Stored data:

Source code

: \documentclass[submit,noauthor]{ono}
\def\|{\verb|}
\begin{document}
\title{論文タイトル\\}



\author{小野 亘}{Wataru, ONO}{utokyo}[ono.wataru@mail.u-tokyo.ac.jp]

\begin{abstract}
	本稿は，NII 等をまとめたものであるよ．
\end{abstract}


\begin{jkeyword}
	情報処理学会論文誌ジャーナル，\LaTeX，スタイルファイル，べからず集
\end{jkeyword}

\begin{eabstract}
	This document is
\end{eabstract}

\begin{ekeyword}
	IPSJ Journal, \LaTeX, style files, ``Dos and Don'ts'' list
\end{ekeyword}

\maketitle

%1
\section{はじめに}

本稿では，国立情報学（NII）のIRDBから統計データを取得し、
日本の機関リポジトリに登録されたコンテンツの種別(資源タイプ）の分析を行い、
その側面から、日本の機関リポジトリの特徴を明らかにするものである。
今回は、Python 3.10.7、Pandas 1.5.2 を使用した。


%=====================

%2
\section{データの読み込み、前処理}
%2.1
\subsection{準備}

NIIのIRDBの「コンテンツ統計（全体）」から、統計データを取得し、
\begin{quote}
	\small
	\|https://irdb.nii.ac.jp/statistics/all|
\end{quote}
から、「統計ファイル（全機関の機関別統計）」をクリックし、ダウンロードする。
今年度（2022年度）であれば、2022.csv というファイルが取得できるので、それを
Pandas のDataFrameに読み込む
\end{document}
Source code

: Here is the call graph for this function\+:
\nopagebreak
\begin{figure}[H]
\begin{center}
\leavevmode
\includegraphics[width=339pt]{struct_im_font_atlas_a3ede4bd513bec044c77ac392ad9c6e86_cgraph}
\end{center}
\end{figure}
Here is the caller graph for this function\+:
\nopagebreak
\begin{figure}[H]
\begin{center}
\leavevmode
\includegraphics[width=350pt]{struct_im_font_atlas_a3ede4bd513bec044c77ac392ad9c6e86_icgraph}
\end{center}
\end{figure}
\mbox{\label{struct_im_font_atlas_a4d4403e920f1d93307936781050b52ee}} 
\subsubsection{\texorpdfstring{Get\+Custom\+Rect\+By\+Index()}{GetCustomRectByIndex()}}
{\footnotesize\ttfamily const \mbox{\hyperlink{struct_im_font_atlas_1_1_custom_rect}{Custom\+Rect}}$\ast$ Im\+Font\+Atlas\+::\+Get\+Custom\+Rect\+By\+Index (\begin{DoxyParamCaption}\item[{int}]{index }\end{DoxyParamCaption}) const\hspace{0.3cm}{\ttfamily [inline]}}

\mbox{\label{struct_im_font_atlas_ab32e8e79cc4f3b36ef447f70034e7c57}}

---

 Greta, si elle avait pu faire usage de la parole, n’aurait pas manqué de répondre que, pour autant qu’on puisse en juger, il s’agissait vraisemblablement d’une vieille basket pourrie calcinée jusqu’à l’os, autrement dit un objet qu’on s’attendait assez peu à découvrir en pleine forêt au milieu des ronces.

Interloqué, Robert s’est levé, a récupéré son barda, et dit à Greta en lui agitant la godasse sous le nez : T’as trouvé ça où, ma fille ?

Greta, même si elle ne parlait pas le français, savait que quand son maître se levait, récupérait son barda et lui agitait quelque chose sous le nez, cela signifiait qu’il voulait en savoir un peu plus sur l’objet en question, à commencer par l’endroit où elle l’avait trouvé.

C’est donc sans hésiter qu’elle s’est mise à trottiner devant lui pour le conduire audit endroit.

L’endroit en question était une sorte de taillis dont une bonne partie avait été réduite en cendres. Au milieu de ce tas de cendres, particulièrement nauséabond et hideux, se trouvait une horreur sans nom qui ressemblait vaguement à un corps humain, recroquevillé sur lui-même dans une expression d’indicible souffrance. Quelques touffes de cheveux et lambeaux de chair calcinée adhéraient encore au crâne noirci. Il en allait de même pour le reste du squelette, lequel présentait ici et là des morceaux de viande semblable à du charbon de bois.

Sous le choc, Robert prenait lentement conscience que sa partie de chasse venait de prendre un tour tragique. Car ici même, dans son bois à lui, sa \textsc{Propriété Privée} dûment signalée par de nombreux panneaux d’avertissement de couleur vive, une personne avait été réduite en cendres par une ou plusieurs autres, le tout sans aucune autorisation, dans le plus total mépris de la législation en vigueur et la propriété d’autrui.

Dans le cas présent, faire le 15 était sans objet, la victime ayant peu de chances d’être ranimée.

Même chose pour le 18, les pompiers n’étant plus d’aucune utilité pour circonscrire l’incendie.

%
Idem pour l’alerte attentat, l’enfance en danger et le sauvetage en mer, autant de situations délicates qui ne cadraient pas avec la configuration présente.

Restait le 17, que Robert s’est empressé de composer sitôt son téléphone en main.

● DIRECTIONS:
Search the data above for the string "Pandas". Report every line where it is found.

● SOLUTION FOR THIS TASK:
今回は、Python 3.10.7、Pandas 1.5.2 を使用した。
Pandas のDataFrameに読み込む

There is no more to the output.